Reputation: 3263
I am trying to use NLTK package to capture the following chunk in a sentence:
verb + smth + noun
or it may be
verb + smth + noun + and + noun
I truthfully spent entire day messing with regex, but still nothing proper is produced..
I was looking at this tutorial which wasn't much of help.
Upvotes: 2
Views: 62
Reputation: 2667
When you have an idea of what those somethings that might come in between are, there is a relatively easy method using NLTK's CFG. This is most certainly not the most efficient way. For a comprehensive analysis, consult NLTK's book on chapter 8.
We have two patterns as you mentioned:
<verb> ... <noun>
<verb> ... <noun> "and" <noun>
We should assemble a list of VPs and NPs and also the range of possible words that could happen in between. As a silly little example:
grammar = nltk.CFG.fromstring("""
% start S
S -> VP SOMETHING NP
VP -> V
SOMETHING -> WORDS SOMETHING
SOMETHING ->
NP -> N 'and' N
NP -> N
V -> 'told' | 'scolded' | 'loved' | 'respected' | 'nominated' | 'rescued' | 'included'
N -> 'this' | 'us' | 'them' | 'you' | 'I' | 'me' | 'him'|'her'
WORDS -> 'among' | 'others' | 'not' | 'all' | 'of'| 'uhm' | '...' | 'let'| 'finish' | 'certainly' | 'maybe' | 'even' | 'me'
""")
Now suppose this is the list of the sentences we want to use our filter against:
sentences = ['scolded me and you', 'included certainly uhm maybe even her and I', 'loved me and maybe many others','nominated others not even him', 'told certainly among others uhm let me finish ... us and them', 'rescued all of us','rescued me and somebody else']

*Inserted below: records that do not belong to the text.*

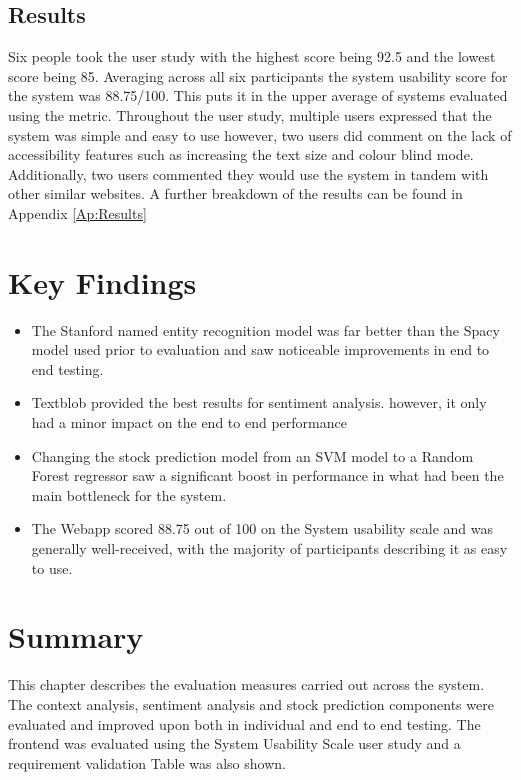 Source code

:         \subsection{Results}
        Six people took the user study with the highest score being 92.5 and the lowest score being 85. Averaging across all six participants the system usability score for the system was 88.75/100. This puts it in the upper average of systems evaluated using the metric. Throughout the user study, multiple users expressed that the system was simple and easy to use however, two users did comment on the lack of accessibility features such as increasing the text size and colour blind mode. Additionally, two users commented they would use the system in tandem with other similar websites. A further breakdown of the results can be found in Appendix \ref{Ap:Results}
        
    \section{Key Findings}
        
    \begin{itemize}
        \item The Stanford \citep{technology:Stanza} named entity recognition model was far better than the Spacy \cite{technology:Spacy} model used prior to evaluation and saw noticeable improvements in end to end testing. 
        
        \item Textblob \citep{technology:Textblob} provided the best results for sentiment analysis. however, it only had a minor impact on the end to end performance
        
        \item Changing the stock prediction model from an SVM model to a Random Forest regressor saw a significant boost in performance in what had been the main bottleneck for the system.
        
        \item The Webapp scored 88.75 out of 100 on the System usability scale and was generally well-received, with the majority of participants describing it as easy to use.
    \end{itemize}
    
    
    \section{Summary}
    This chapter describes the evaluation measures carried out across the system. The context analysis, sentiment analysis and stock prediction components were evaluated and improved upon both in individual and end to end testing. The frontend was evaluated using the System Usability Scale user study and a requirement validation Table was also shown.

As you can see, the third and the last phrases don't pass the filter. We can check whether the rest match the pattern:
def sentence_filter(sent, grammar):
rd_parser = nltk.RecursiveDescentParser(grammar)
try:
for p in rd_parser.parse(sent):
print("SUCCESS!")
except:
print("Doesn't match the filter...")
for s in sentences:
s = s.split()
sentence_filter(s, grammar)
When we run this, we get this result:
>>>
SUCCESS!
SUCCESS!
Doesn't match the filter...
SUCCESS!
SUCCESS!
SUCCESS!
Doesn't match the filter...
>>>
Upvotes: 2